## Problem to solve
Below are the records; collect from them each line containing the string "table".

------------------------------------

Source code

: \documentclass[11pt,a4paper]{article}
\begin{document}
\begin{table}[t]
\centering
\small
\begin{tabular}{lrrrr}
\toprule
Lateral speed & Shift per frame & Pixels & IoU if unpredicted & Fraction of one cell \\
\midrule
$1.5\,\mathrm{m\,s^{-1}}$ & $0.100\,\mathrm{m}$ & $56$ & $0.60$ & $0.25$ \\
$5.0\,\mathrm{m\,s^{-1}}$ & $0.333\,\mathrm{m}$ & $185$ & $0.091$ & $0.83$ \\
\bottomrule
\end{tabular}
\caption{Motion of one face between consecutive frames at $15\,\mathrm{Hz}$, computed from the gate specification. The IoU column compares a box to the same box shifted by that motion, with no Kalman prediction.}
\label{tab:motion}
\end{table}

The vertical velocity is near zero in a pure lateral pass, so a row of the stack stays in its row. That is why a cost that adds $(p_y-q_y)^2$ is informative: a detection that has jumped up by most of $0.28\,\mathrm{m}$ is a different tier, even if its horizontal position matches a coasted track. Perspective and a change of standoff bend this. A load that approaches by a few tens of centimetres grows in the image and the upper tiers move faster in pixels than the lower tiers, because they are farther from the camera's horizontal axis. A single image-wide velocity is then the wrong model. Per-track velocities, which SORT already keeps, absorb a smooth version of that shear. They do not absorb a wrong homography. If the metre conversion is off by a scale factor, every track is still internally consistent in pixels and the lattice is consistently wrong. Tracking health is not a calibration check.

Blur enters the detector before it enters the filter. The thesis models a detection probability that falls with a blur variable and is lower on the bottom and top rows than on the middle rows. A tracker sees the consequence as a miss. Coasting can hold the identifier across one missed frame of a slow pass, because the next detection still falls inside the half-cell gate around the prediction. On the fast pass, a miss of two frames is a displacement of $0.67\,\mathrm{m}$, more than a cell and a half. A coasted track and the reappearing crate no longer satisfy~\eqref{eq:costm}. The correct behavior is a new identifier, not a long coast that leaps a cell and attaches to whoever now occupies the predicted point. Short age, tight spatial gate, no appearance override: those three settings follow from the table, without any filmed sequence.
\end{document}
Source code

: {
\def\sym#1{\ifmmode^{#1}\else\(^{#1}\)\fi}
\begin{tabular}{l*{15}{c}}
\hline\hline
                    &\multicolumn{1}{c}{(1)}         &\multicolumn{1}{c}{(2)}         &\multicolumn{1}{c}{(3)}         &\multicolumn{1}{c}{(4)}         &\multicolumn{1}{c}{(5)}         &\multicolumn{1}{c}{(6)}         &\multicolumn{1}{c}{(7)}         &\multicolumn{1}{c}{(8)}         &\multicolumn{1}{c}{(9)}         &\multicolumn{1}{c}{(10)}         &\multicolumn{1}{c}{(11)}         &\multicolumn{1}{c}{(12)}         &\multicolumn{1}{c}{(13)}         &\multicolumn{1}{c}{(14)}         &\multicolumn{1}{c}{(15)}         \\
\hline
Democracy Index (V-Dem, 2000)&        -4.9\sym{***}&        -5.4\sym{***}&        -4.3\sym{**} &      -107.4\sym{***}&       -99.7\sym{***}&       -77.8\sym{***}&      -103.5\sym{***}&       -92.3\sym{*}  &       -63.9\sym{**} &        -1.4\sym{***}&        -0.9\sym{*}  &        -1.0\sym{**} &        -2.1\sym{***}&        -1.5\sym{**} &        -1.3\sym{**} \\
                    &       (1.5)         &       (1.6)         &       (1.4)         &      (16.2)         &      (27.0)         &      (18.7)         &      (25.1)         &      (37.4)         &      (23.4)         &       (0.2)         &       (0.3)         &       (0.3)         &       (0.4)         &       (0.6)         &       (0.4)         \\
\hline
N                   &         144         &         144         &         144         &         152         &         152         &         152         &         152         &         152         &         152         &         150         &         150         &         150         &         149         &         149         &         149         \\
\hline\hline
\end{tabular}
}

------------------------------------

## Task output
\begin{table}[t]
\end{table}
Blur enters the detector before it enters the filter. The thesis models a detection probability that falls with a blur variable and is lower on the bottom and top rows than on the middle rows. A tracker sees the consequence as a miss. Coasting can hold the identifier across one missed frame of a slow pass, because the next detection still falls inside the half-cell gate around the prediction. On the fast pass, a miss of two frames is a displacement of $0.67\,\mathrm{m}$, more than a cell and a half. A coasted track and the reappearing crate no longer satisfy~\eqref{eq:costm}. The correct behavior is a new identifier, not a long coast that leaps a cell and attaches to whoever now occupies the predicted point. Short age, tight spatial gate, no appearance override: those three settings follow from the table, without any filmed sequence.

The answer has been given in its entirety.